▶ **Directions**
The line containing "nu += (arrows[i] - mu)^2" marks where to begin; quote it and every line after it through the end of the data, exactly as written.

▶ **Input data**
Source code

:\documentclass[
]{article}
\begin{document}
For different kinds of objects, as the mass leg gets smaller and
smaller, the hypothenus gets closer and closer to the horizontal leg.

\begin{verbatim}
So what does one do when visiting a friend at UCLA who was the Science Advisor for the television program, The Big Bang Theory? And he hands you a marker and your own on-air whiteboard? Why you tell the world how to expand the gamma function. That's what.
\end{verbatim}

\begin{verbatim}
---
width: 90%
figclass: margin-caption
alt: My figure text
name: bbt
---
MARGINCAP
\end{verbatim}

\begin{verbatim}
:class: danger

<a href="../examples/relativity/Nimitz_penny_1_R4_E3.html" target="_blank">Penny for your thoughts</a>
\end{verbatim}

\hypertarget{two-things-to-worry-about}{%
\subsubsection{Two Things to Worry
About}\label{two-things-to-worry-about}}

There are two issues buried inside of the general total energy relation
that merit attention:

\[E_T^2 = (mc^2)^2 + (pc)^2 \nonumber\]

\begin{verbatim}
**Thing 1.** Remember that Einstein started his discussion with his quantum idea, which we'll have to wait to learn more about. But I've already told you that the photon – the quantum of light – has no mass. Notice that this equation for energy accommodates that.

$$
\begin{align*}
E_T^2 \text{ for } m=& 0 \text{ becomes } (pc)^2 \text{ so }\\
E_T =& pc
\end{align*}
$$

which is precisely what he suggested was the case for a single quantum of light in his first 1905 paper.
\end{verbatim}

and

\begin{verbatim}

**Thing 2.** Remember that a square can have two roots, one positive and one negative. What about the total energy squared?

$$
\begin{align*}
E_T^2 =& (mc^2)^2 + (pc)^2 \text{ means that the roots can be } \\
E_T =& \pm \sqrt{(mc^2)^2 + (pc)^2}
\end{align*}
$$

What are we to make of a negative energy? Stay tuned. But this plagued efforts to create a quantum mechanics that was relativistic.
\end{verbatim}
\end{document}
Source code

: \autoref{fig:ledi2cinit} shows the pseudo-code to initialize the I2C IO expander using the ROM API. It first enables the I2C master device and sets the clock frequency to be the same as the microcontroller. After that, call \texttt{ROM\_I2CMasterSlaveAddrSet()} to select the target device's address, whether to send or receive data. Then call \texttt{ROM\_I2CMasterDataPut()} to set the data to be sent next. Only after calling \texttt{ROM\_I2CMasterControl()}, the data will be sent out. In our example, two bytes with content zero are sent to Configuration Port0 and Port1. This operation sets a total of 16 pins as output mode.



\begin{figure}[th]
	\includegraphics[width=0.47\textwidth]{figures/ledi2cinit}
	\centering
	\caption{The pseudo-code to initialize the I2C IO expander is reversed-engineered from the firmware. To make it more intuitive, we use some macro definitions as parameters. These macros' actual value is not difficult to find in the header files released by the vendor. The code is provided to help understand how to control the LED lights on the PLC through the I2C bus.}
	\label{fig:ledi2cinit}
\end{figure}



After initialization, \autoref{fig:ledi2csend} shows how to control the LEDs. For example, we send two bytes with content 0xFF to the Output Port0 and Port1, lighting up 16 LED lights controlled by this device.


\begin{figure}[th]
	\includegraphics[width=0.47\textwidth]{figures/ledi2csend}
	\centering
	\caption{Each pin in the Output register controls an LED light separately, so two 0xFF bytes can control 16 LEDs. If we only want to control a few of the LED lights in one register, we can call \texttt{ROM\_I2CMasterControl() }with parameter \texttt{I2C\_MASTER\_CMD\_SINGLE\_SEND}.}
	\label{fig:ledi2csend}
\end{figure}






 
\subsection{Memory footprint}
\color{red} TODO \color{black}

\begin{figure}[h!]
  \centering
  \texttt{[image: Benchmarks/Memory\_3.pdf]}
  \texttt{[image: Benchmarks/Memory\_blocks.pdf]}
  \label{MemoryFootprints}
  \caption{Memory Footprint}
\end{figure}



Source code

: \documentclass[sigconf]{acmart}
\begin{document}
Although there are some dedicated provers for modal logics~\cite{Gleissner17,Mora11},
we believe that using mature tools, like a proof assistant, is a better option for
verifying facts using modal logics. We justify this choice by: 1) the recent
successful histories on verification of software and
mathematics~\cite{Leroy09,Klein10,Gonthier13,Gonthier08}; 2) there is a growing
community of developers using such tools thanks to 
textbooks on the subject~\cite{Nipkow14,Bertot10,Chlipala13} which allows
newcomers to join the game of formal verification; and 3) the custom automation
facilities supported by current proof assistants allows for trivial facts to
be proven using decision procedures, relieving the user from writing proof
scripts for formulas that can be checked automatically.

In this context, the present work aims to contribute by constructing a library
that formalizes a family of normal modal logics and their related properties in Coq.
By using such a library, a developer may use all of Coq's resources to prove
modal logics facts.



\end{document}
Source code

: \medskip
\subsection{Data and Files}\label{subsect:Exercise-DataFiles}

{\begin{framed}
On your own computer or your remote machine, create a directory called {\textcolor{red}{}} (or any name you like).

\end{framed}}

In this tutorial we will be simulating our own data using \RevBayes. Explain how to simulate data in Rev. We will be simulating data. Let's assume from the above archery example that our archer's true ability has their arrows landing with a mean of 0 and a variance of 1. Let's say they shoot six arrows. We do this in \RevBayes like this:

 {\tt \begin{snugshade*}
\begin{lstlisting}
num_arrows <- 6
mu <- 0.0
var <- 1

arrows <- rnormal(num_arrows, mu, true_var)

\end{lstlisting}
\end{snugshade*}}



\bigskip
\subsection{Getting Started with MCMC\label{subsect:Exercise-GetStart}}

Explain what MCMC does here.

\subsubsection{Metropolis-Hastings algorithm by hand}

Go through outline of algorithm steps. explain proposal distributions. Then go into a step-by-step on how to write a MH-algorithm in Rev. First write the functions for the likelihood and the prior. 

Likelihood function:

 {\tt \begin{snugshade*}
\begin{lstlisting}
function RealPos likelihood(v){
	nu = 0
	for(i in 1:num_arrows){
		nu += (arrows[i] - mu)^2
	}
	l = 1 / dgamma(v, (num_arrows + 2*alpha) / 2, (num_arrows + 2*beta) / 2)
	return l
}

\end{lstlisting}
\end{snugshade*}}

▶ **Result of the task**
		nu += (arrows[i] - mu)^2
	}
	l = 1 / dgamma(v, (num_arrows + 2*alpha) / 2, (num_arrows + 2*beta) / 2)
	return l
}

\end{lstlisting}
\end{snugshade*}}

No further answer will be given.